# TASK TO COMPLETE:
For each line of the data below, copy it if it holds the word "schemaPath".

# DATA FOR THIS EXERCISE:
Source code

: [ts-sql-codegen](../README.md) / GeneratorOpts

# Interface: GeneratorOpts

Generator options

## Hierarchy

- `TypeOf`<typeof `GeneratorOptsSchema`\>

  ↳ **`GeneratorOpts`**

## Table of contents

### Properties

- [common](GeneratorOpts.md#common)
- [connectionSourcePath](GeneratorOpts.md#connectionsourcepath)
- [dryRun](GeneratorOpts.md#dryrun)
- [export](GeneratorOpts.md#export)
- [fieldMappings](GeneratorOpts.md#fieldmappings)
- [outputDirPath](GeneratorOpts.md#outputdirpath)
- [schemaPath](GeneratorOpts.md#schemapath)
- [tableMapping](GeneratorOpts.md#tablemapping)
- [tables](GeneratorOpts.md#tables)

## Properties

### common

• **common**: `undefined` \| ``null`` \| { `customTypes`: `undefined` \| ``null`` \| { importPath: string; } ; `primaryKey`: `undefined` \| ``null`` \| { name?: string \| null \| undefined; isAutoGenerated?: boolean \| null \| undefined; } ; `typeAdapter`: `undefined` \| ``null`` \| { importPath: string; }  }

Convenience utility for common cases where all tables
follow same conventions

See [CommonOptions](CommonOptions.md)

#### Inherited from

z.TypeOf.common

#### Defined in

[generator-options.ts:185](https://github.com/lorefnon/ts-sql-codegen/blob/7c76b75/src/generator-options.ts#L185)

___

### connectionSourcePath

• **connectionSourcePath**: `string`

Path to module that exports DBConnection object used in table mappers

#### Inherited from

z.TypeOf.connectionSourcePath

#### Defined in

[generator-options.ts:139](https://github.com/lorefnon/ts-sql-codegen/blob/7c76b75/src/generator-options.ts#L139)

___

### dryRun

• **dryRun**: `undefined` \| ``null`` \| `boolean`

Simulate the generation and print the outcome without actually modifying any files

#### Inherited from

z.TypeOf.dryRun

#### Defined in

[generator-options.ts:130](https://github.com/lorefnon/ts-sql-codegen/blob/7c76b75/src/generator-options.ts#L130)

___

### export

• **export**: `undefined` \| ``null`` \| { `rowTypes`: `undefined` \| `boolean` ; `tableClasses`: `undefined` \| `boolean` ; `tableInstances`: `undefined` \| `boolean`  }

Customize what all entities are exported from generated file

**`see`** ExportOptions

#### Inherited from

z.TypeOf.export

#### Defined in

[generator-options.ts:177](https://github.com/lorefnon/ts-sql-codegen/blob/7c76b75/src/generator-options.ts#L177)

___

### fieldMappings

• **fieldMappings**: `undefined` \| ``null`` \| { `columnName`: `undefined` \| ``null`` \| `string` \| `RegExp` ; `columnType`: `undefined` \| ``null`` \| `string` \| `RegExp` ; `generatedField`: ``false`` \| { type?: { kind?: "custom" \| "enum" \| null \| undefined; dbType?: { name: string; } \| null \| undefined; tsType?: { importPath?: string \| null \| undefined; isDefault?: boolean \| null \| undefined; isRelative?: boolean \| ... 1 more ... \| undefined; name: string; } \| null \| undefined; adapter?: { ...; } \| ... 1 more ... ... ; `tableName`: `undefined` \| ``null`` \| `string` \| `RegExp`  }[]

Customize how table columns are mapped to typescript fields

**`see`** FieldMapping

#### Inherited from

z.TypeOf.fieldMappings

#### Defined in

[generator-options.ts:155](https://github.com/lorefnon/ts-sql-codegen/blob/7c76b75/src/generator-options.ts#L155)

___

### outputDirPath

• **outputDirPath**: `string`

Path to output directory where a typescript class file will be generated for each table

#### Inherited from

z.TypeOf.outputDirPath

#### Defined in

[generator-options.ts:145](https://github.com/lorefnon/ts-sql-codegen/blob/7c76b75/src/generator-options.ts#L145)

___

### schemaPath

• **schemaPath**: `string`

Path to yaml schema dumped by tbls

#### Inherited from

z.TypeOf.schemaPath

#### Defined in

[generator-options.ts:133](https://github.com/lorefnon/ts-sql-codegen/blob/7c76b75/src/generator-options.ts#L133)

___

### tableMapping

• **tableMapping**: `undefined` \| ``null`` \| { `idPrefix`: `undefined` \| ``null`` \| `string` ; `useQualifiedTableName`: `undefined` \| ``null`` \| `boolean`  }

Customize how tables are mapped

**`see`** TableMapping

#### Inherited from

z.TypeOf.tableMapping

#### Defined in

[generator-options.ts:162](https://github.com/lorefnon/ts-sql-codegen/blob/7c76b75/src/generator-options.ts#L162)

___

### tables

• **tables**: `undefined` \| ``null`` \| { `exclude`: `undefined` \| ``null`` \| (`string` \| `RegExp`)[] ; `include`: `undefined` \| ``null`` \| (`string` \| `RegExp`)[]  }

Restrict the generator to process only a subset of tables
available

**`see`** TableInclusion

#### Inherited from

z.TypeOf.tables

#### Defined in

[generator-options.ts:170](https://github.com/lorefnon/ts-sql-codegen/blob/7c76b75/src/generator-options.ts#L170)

# PROBLEM SOLUTION:
- [schemaPath](GeneratorOpts.md#schemapath)
### schemaPath
• **schemaPath**: `string`
z.TypeOf.schemaPath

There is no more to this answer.